■ **WHAT IS BEING ASKED**:
Only the number should be given: how many lines below contain "requirements".

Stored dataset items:
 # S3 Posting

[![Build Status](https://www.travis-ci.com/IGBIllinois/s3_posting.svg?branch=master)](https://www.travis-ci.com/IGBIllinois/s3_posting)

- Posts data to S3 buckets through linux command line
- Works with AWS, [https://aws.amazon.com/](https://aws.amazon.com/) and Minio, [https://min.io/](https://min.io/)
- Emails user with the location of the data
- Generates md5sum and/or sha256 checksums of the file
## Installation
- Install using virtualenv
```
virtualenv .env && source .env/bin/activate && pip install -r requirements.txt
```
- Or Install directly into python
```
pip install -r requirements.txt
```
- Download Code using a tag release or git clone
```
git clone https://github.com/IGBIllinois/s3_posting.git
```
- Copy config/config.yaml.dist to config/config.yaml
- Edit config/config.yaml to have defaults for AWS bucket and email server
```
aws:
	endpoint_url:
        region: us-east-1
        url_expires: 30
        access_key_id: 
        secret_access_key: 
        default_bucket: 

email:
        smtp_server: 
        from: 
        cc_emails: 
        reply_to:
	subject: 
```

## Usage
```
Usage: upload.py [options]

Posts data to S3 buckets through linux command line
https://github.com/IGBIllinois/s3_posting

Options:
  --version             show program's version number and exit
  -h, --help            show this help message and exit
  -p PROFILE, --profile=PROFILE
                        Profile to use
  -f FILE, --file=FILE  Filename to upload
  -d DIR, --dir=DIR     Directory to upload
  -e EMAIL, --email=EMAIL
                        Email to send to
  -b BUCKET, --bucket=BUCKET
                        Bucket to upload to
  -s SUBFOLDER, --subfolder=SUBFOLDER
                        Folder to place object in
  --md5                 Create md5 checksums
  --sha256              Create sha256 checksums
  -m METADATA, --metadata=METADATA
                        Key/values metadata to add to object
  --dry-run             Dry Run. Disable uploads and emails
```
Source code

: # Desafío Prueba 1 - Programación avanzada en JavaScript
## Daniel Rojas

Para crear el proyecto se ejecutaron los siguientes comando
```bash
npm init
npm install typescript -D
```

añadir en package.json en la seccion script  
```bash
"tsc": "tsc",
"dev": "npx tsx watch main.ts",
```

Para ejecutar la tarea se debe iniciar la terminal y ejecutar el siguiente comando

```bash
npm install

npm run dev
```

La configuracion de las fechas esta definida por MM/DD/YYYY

■ **RESPONSE FOR THIS EXERCISE**:
2